But it sure was a great speech . . . while it lasted.

Tuesday, February 24, 2009

THE NEXT STAGE

By Mark Steyn
HAPPY WARRIOR
From the February 23, 2009 issue of National Review
http://www.nationalreview.com/

The other day I found myself wondering when the conversion rate would become an avalanche. To Islam, I mean. If you’ve been following recent developments in the Netherlands, you’ll know that Geert Wilders, a Dutch Member of Parliament, is to be put on trial for offending Muslims. “Look at what you’re doing,” the sardonic Brit Pat Condell pointed out. “You’re prosecuting a man who is under 24-hour protection from attack by violent Muslims. Yet he’s the criminal for expressing an opinion.”

A hardline Muslim youth shouts slogans in front of a poster of Geert Wilders during a rally outside the Dutch Embassy in Jakarta April 1, 2008. Indonesia's president urged his predominantly Muslim nation on Monday not to use violence in protests at a film on Islam by Dutch lawmaker Wilders, and said world leaders had a moral responsibility to take action. The poster reads, "Death sentence for insulting Islam". (Reuters)

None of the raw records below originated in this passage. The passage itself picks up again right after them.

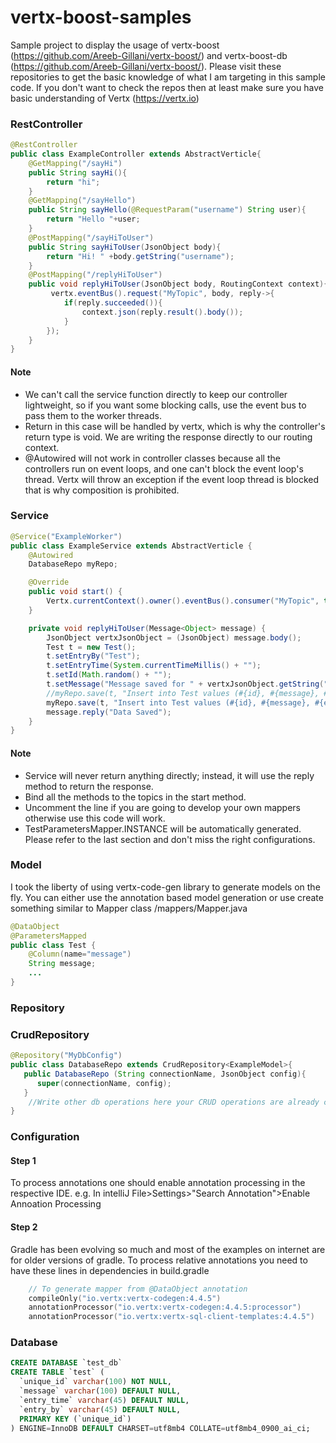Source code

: # vertx-boost-samples
Sample project to display the usage of vertx-boost (https://github.com/Areeb-Gillani/vertx-boost/) and vertx-boost-db (https://github.com/Areeb-Gillani/vertx-boost/). Please visit these repositories to get the basic knowledge of what I am targeting in this sample code. If you don't want to check the repos then at least make sure you have basic understanding of Vertx (https://vertx.io)

### RestController
```java
@RestController
public class ExampleController extends AbstractVerticle{
    @GetMapping("/sayHi")
    public String sayHi(){
        return "hi";
    }
    @GetMapping("/sayHello")
    public String sayHello(@RequestParam("username") String user){
        return "Hello "+user;
    }
    @PostMapping("/sayHiToUser")
    public String sayHiToUser(JsonObject body){
        return "Hi! " +body.getString("username");
    }
    @PostMapping("/replyHiToUser")
    public void replyHiToUser(JsonObject body, RoutingContext context){
         vertx.eventBus().request("MyTopic", body, reply->{
            if(reply.succeeded()){
                context.json(reply.result().body());
            }
        });
    }
}
```
#### Note
- We can't call the service function directly to keep our controller lightweight, so if you want some blocking calls, use the event bus to pass them to the worker threads.
- Return in this case will be handled by vertx, which is why the controller's return type is void. We are writing the response directly to our routing context.
- @Autowired will not work in controller classes because all the controllers run on event loops, and one can't block the event loop's thread. Vertx will throw an exception if the event loop thread is blocked that is why composition is prohibited.
 
### Service
```java
@Service("ExampleWorker")
public class ExampleService extends AbstractVerticle {
    @Autowired
    DatabaseRepo myRepo;

    @Override
    public void start() {
        Vertx.currentContext().owner().eventBus().consumer("MyTopic", this::replyHiToUser);
    }

    private void replyHiToUser(Message<Object> message) {
        JsonObject vertxJsonObject = (JsonObject) message.body();
        Test t = new Test();
        t.setEntryBy("Test");
        t.setEntryTime(System.currentTimeMillis() + "");
        t.setId(Math.random() + "");
        t.setMessage("Message saved for " + vertxJsonObject.getString("username"));
        //myRepo.save(t, "Insert into Test values (#{id}, #{message}, #{entry_by}, #{entry_time})", Mapper.getTestMapper());
        myRepo.save(t, "Insert into Test values (#{id}, #{message}, #{entry_by}, #{entry_time})", TestParametersMapper.INSTANCE);
        message.reply("Data Saved");
    }
}
```
#### Note
- Service will never return anything directly; instead, it will use the reply method to return the response.
- Bind all the methods to the topics in the start method.
- Uncomment the line if you are going to develop your own mappers otherwise use this code will work.
- TestParametersMapper.INSTANCE will be automatically generated. Please refer to the last section and don't miss the right configurations.
### Model
I took the liberty of using vertx-code-gen library to generate models on the fly. You can either use the annotation based model generation or use create something similar to Mapper class /mappers/Mapper.java
```java
@DataObject
@ParametersMapped
public class Test {
    @Column(name="message")
    String message;
    ...
}
```
### Repository
### CrudRepository
```java
@Repository("MyDbConfig")
public class DatabaseRepo extends CrudRepository<ExampleModel>{
   public DatabaseRepo (String connectionName, JsonObject config){
      super(connectionName, config);
   }
    //Write other db operations here your CRUD operations are already covered above 
}
```
### Configuration
#### Step 1
To process annotations one should enable annotation processing in the respective IDE. e.g. In intelliJ File>Settings>"Search Annotation">Enable Annoation Processing
#### Step 2
Gradle has been evolving so much and most of the examples on internet are for older versions of gradle. To process relative annotations you need to have these lines in dependencies in build.gradle
```kotlin
    // To generate mapper from @DataObject annotation
    compileOnly("io.vertx:vertx-codegen:4.4.5")
    annotationProcessor("io.vertx:vertx-codegen:4.4.5:processor")
    annotationProcessor("io.vertx:vertx-sql-client-templates:4.4.5")
```
### Database
```sql
CREATE DATABASE `test_db`
CREATE TABLE `test` (
  `unique_id` varchar(100) NOT NULL,
  `message` varchar(100) DEFAULT NULL,
  `entry_time` varchar(45) DEFAULT NULL,
  `entry_by` varchar(45) DEFAULT NULL,
  PRIMARY KEY (`unique_id`)
) ENGINE=InnoDB DEFAULT CHARSET=utf8mb4 COLLATE=utf8mb4_0900_ai_ci;
```
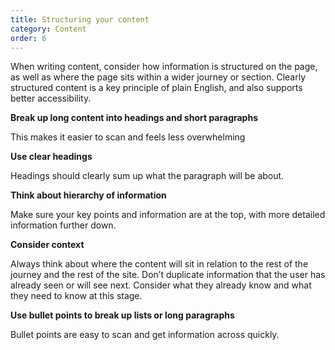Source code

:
 ```yaml
---
title: Structuring your content
category: Content
order: 6
---
```


When writing content, consider how information is structured on the page, as well as where the page sits within a wider journey or section. Clearly structured content is a key principle of plain English, and also supports better accessibility. 

**Break up long content into headings and short paragraphs**

This makes it easier to scan and feels less overwhelming

**Use clear headings**

Headings should clearly sum up what the paragraph will be about. 

**Think about hierarchy of information**

Make sure your key points and information are at the top, with more detailed information further down. 

**Consider context**

Always think about where the content will sit in relation to the rest of the journey and the rest of the site. Don’t duplicate information that the user has already seen or will see next. Consider what they already know and what they need to know at this stage. 

**Use bullet points to break up lists or long paragraphs**

Bullet points are easy to scan and get information across quickly.  
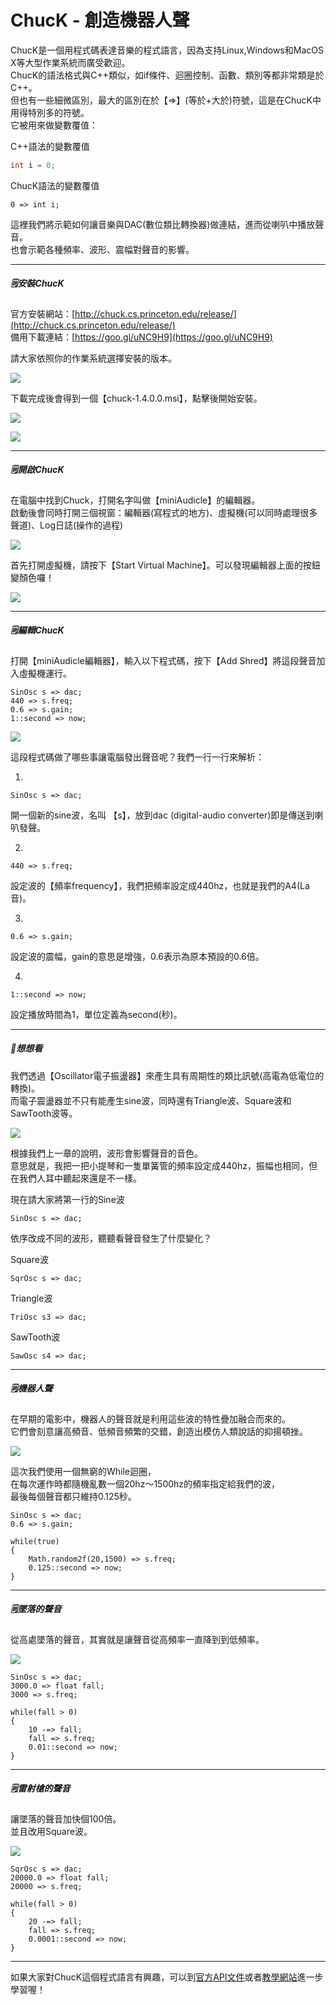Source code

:# ChucK - 創造機器人聲

ChucK是一個用程式碼表達音樂的程式語言，因為支持Linux,Windows和MacOS X等大型作業系統而廣受歡迎。  
ChucK的語法格式與C++類似，如if條件、迴圈控制、函數、類別等都非常類是於C++。  
但也有一些細微區別，最大的區別在於【=&gt;】\(等於+大於\)符號，這是在ChucK中用得特別多的符號。  
它被用來做變數覆值：

C++語法的變數覆值

```cpp
int i = 0;
```

ChucK語法的變數覆值

```ChucK
0 => int i;
```

這裡我們將示範如何讓音樂與DAC\(數位類比轉換器\)做連結，進而從喇叭中播放聲音。  
也會示範各種頻率、波形、震幅對聲音的影響。

---

##### 🗒️安裝ChucK

官方安裝網站：[http://chuck.cs.princeton.edu/release/](http://chuck.cs.princeton.edu/release/)  
備用下載連結：[https://goo.gl/uNC9H9](https://goo.gl/uNC9H9)

請大家依照你的作業系統選擇安裝的版本。

![](/assets/Chuck-1.png)

下載完成後會得到一個【chuck-1.4.0.0.msi】，點擊後開始安裝。

![](/assets/Chuck-2.png)

![](/assets/Chuck-3.png)

---

##### 🗒️開啟ChucK

在電腦中找到Chuck，打開名字叫做【miniAudicle】的編輯器。  
啟動後會同時打開三個視窗：編輯器\(寫程式的地方\)、虛擬機\(可以同時處理很多聲道\)、Log日誌\(操作的過程\)

![](/assets/Chuck-4.png)

首先打開虛擬機，請按下【Start Virtual Machine】。可以發現編輯器上面的按鈕變顏色囉！

![](/assets/Chuck-5.png)

---

##### 🗒️編輯ChucK

打開【miniAudicle編輯器】，輸入以下程式碼，按下【Add Shred】將這段聲音加入虛擬機運行。

```ChucK
SinOsc s => dac;
440 => s.freq;
0.6 => s.gain;
1::second => now;
```

![](/assets/Chuck-6.png)

這段程式碼做了哪些事讓電腦發出聲音呢？我們一行一行來解析：

1.

```
SinOsc s => dac;
```

開一個新的sine波，名叫 【s】，放到dac \(digital-audio converter\)即是傳送到喇叭發聲。

2.

```
440 => s.freq;
```

設定波的【頻率frequency】，我們把頻率設定成440hz，也就是我們的A4\(La音\)。

3.

```
0.6 => s.gain;
```

設定波的震幅，gain的意思是增強，0.6表示為原本預設的0.6倍。

4.

```
1::second => now;
```

設定播放時間為1，單位定義為second\(秒\)。

---

##### 🤔想想看

我們透過【Oscillator電子振盪器】來產生具有周期性的類比訊號\(高電為低電位的轉換\)。  
而電子震盪器並不只有能產生sine波，同時還有Triangle波、Square波和SawTooth波等。

![](/assets/Chuck-7.png)

根據我們上一章的說明，波形會影響聲音的音色。  
意思就是，我把一把小提琴和一隻單簧管的頻率設定成440hz，振幅也相同，但在我們人耳中聽起來還是不一樣。

現在請大家將第一行的Sine波

```
SinOsc s => dac;
```

依序改成不同的波形，聽聽看聲音發生了什麼變化？

Square波

```
SqrOsc s => dac;
```

Triangle波

```
TriOsc s3 => dac;
```

SawTooth波

```
SawOsc s4 => dac;
```

---

##### 🗒️機器人聲

在早期的電影中，機器人的聲音就是利用這些波的特性疊加融合而來的。  
它們會刻意讓高頻音、低頻音頻繁的交錯，創造出模仿人類說話的抑揚頓挫。

![](/assets/Chuck-8.png)

這次我們使用一個無窮的While迴圈，  
在每次運作時都隨機亂數一個20hz～1500hz的頻率指定給我們的波，  
最後每個聲音都只維持0.125秒。

```ChucK
SinOsc s => dac;
0.6 => s.gain;

while(true)
{
    Math.random2f(20,1500) => s.freq;
    0.125::second => now;
}
```

---

##### 🗒️墜落的聲音

從高處墜落的聲音，其實就是讓聲音從高頻率一直降到到低頻率。

![](/assets/Chuck-9.png)

```
SinOsc s => dac;
3000.0 => float fall;
3000 => s.freq;

while(fall > 0)
{
    10 -=> fall;
    fall => s.freq;
    0.01::second => now;
}
```

---

##### 🗒️雷射槍的聲音

讓墜落的聲音加快個100倍。  
並且改用Square波。

![](/assets/Chuck-10.png)

```
SqrOsc s => dac;
20000.0 => float fall;
20000 => s.freq;

while(fall > 0)
{
    20 -=> fall;
    fall => s.freq;
    0.0001::second => now;
}
```

---

如果大家對ChucK這個程式語言有興趣，可以到[官方API文件](http://chuck.cs.princeton.edu/doc/program/stdlib.html)或者[教學網站](http://apprize.info/programming/chuck/5.html)進一步學習喔！

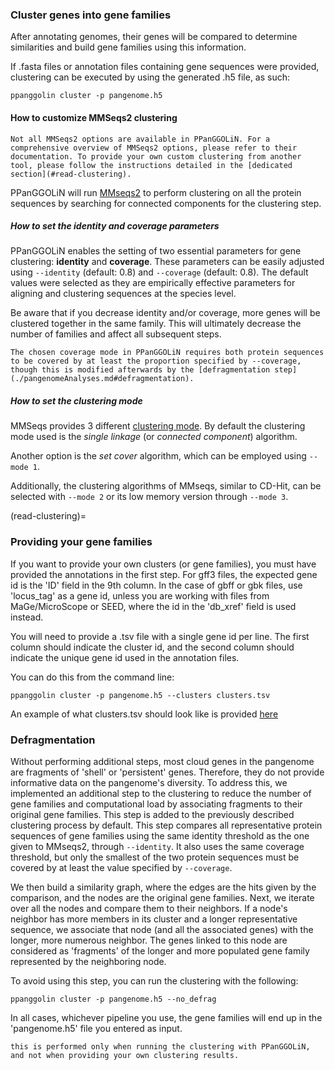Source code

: ### Cluster genes into gene families
 
After annotating genomes, their genes will be compared to determine similarities and build gene families using this information.

If .fasta files or annotation files containing gene sequences were provided, clustering can be executed by using the generated .h5 file, as such:

```
ppanggolin cluster -p pangenome.h5
```

#### How to customize MMSeqs2 clustering
```{warning}
Not all MMSeqs2 options are available in PPanGGOLiN. For a comprehensive overview of MMSeqs2 options, please refer to their documentation. To provide your own custom clustering from another tool, please follow the instructions detailed in the [dedicated section](#read-clustering).
```

PPanGGOLiN will run [MMseqs2](https://github.com/soedinglab/MMseqs2) to perform clustering on all the protein sequences by searching for connected components for the clustering step.

##### How to set the identity and coverage parameters

PPanGGOLiN enables the setting of two essential parameters for gene clustering: **identity** and **coverage**. These parameters can be easily adjusted using `--identity` (default: 0.8) and `--coverage` (default: 0.8). The default values were selected as they are empirically effective parameters for aligning and clustering sequences at the species level.
 
Be aware that if you decrease identity and/or coverage, more genes will be clustered together in the same family. 
This will ultimately decrease the number of families and affect all subsequent steps.

```{note}
The chosen coverage mode in PPanGGOLiN requires both protein sequences to be covered by at least the proportion specified by --coverage, though this is modified afterwards by the [defragmentation step](./pangenomeAnalyses.md#defragmentation).
```

##### How to set the clustering mode

MMSeqs provides 3 different [clustering mode](https://github.com/soedinglab/MMseqs2/wiki#clustering-modes).
By default the clustering mode used is the _single linkage_ (or _connected component_) algorithm.

Another option is the _set cover_ algorithm, which can be employed using `--mode 1`.

Additionally, the clustering algorithms of MMseqs, similar to CD-Hit, can be selected with `--mode 2` or its low memory version through `--mode 3`.

(read-clustering)=
### Providing your gene families
 
If you want to provide your own clusters (or gene families), you must have provided the annotations in the first step. 
For gff3 files, the expected gene id is the 'ID' field in the 9th column. 
In the case of gbff or gbk files, use 'locus_tag' as a gene id, unless you are working with files from MaGe/MicroScope or SEED, where the id in the 'db_xref' field is used instead.

You will need to provide a .tsv file with a single gene id per line.
The first column should indicate the cluster id, and the second column should indicate the unique gene id used in the annotation files.

You can do this from the command line: 

`ppanggolin cluster -p pangenome.h5 --clusters clusters.tsv`

An example of what clusters.tsv should look like is provided [here](https://github.com/labgem/PPanGGOLiN/blob/master/testingDataset/clusters.tsv)


### Defragmentation

Without performing additional steps, most cloud genes in the pangenome are fragments of 'shell' or 'persistent' genes. Therefore, they do not provide informative data on the pangenome's diversity. 
To address this, we implemented an additional step to the clustering to reduce the number of gene families and computational load by associating fragments to their original gene families.
This step is added to the previously described clustering process by default. 
This step compares all representative protein sequences of gene families using the same identity threshold as the one given to MMseqs2, through  `--identity`. 
It also uses the same coverage threshold, but only the smallest of the two protein sequences must be covered by at least the value specified by `--coverage`.

We then build a similarity graph, where the edges are the hits given by the comparison, and the nodes are the original gene families. 
Next, we iterate over all the nodes and compare them to their neighbors. 
If a node's neighbor has more members in its cluster and a longer representative sequence, we associate that node (and all the associated genes) with the longer, more numerous neighbor. 
The genes linked to this node are considered as 'fragments' of the longer and more populated gene family represented by the neighboring node.

To avoid using this step, you can run the clustering with the following:
```
ppanggolin cluster -p pangenome.h5 --no_defrag
```
In all cases, whichever pipeline you use, the gene families will end up in the 'pangenome.h5' file you entered as input.
```{note}
this is performed only when running the clustering with PPanGGOLiN, and not when providing your own clustering results.
```
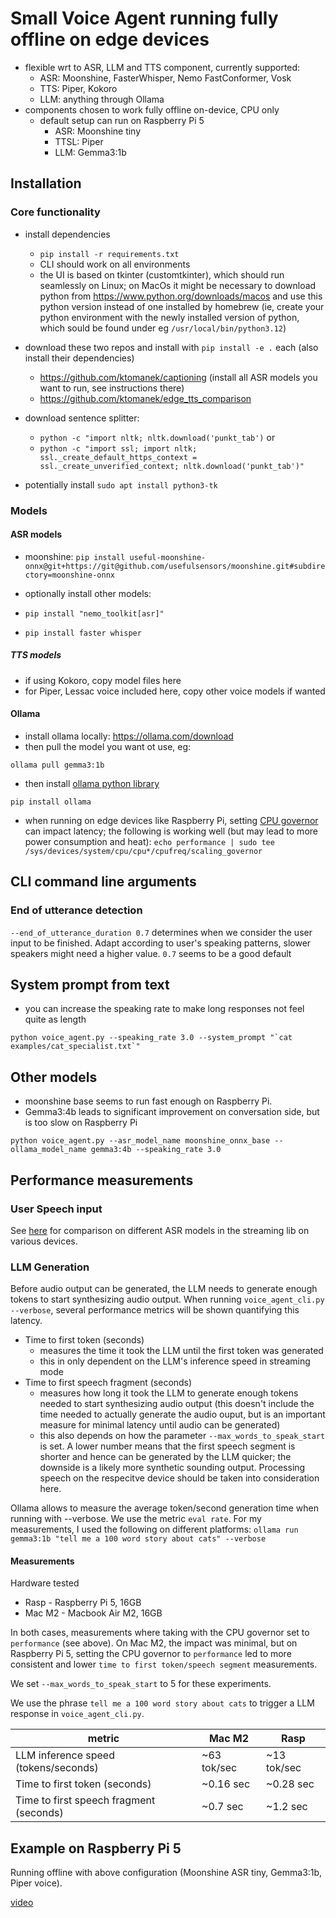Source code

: # Small Voice Agent running fully offline on edge devices

* flexible wrt to ASR, LLM and TTS component, currently supported:
   * ASR: Moonshine, FasterWhisper, Nemo FastConformer, Vosk
   * TTS: Piper, Kokoro
   * LLM: anything through Ollama
* components chosen to work fully offline on-device, CPU only
   * default setup can run on Raspberry Pi 5
      * ASR: Moonshine tiny
      * TTSL: Piper
      * LLM: Gemma3:1b


## Installation

### Core functionality

* install dependencies
   * ```pip install -r requirements.txt```
   * CLI should work on all environments
   * the UI is based on tkinter (customtkinter), which should run seamlessly on Linux; on MacOs it might be necessary to download python from https://www.python.org/downloads/macos and use this python version instead of one installed by homebrew (ie, create your python environment with the newly installed version of python, which sould be found under eg ```/usr/local/bin/python3.12```)

* download these two repos and install with ```pip install -e .``` each (also install their dependencies)
   * https://github.com/ktomanek/captioning (install all ASR models you want to run, see instructions there)
   * https://github.com/ktomanek/edge_tts_comparison

* download sentence splitter: 
   * ```python -c "import nltk; nltk.download('punkt_tab')``` or
   * ```python -c "import ssl; import nltk; ssl._create_default_https_context = ssl._create_unverified_context; nltk.download('punkt_tab')"```

* potentially install ```sudo apt install python3-tk```


### Models

#### ASR models

* moonshine:
```pip install useful-moonshine-onnx@git+https://git@github.com/usefulsensors/moonshine.git#subdirectory=moonshine-onnx```

* optionally install other models:

* ```pip install "nemo_toolkit[asr]"```
* ```pip install faster whisper```

##### TTS models

* if using Kokoro, copy model files here
* for Piper, Lessac voice included here, copy other voice models if wanted

#### Ollama

* install ollama locally: https://ollama.com/download
* then pull the model you want ot use, eg: 

```ollama pull gemma3:1b```

* then install [ollama python library](https://github.com/ollama/ollama-python) 

```pip install ollama```

* when running on edge devices like Raspberry Pi, setting [CPU governor](https://www.kernel.org/doc/Documentation/cpu-freq/governors.txt) can impact latency; the following is working well (but may lead to more power consumption and heat):
```echo performance | sudo tee /sys/devices/system/cpu/cpu*/cpufreq/scaling_governor```


## CLI command line arguments

### End of utterance detection

```--end_of_utterance_duration 0.7``` determines when we consider the user input to be finished. Adapt according to user's speaking patterns, slower speakers might need a higher value. ```0.7``` seems to be a good default

## System prompt from text

* you can increase the speaking rate to make long responses not feel quite as length

```python voice_agent.py --speaking_rate 3.0 --system_prompt "`cat examples/cat_specialist.txt`" ```

## Other models

* moonshine base seems to run fast enough on Raspberry Pi.
* Gemma3:4b leads to significant improvement on conversation side, but is too slow on Raspberry Pi

```python voice_agent.py --asr_model_name moonshine_onnx_base --ollama_model_name gemma3:4b --speaking_rate 3.0```


## Performance measurements

### User Speech input

See [here](https://github.com/ktomanek/captioning?tab=readme-ov-file#streaming-performance-comparison) for comparison on different ASR models in the streaming lib on various devices.

### LLM Generation

Before audio output can be generated, the LLM needs to generate enough tokens to start synthesizing audio output.
When running ```voice_agent_cli.py --verbose```, several performance metrics will be shown quantifying this latency.

  * Time to first token (seconds)
      * measures the time it took the LLM until the first token was generated
      * this in only dependent on the LLM's inference speed in streaming mode
  * Time to first speech fragment (seconds)
      * measures how long it took the LLM to generate enough tokens needed to start synthesizing audio output (this doesn't include the time needed to actually generate the audio ouput, but is an important measure for minimal latency until audio can be generated)
      * this also depends on how the parameter ```--max_words_to_speak_start``` is set. A lower number means that the first speech segment is shorter and hence can be generated by the LLM quicker; the downside is a likely more synthetic sounding output. Processing speech on the respecitve device should be taken into consideration here.

Ollama allows to measure the average token/second generation time when running with --verbose. We use the metric ```eval rate```.  For my measurements, I used the following on different platforms:
```ollama run gemma3:1b "tell me a 100 word story about cats" --verbose```

#### Measurements

Hardware tested

* Rasp - Raspberry Pi 5, 16GB
* Mac M2 - Macbook Air M2, 16GB

In both cases, measurements where taking with the CPU governor  set to ```performance``` (see above). On Mac M2, the impact was minimal, but on Raspberry Pi 5, setting the CPU governor to ```performance``` led to more consistent and lower ```time to first token/speech segment``` measurements.

We set ```--max_words_to_speak_start``` to 5 for these experiments.

We use the phrase ```tell me a 100 word story about cats``` to trigger a LLM response in ```voice_agent_cli.py```.

| metric | Mac M2 | Rasp |
| -- | -- | -- |
| LLM inference speed (tokens/seconds) | ~63 tok/sec | ~13 tok/sec |
| Time to first token (seconds) | ~0.16 sec | ~0.28 sec |
| Time to first speech fragment (seconds) | ~0.7 sec  | ~1.2 sec |

## Example on Raspberry Pi 5

Running offline with above configuration (Moonshine ASR tiny, Gemma3:1b, Piper voice).

[video](https://github.com/user-attachments/assets/486d4d48-36ff-455a-bca0-d230fe26dd0b)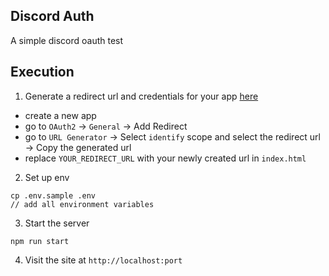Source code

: ## Discord Auth 
A simple discord oauth test

## Execution

1. Generate a redirect url and credentials for your app [here](https://discord.com/developers/applications/)

- create a new app
- go to `OAuth2` -> `General` -> Add Redirect 
- go to `URL Generator` -> Select `identify` scope and select the redirect url -> Copy the generated url
- replace `YOUR_REDIRECT_URL` with your newly created url in `index.html`

2. Set up env
```
cp .env.sample .env
// add all environment variables
```

3. Start the server
```
npm run start
```

4. Visit the site at `http://localhost:port`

Quite. But, while Europe has a high degree of tolerance for intolerant imams, it won’t tolerate anyone pointing out that intolerance. It is not necessary for Minheer Wilders to be either jailed or forced into exile to conclude that the Netherlands, like many of its neighbors, has already conceded the key point - that Muslims now have the exclusive right to set the parameters of public debate on Islam. And, given that they don’t regard it as debatable at all, that means that the remorseless Islamization of Europe will continue and accelerate while the deWildered political establishment stands mute.

When I talk like that, I’m assumed to be nuts – or, to use the preferred term, “alarmist” (The Economist et al). Brian Barrington, a Dublin blogger, recently concluded a review of my book by asking:

Is Mark Steyn a scaremongering fool indulging in Islamophobic fantasies..?

Answer: yes he is.


Here’s a 2008 headline from Le Figaro re demographic trends in Brussels:

La capitale européenne sera musulmane dans vingt ans.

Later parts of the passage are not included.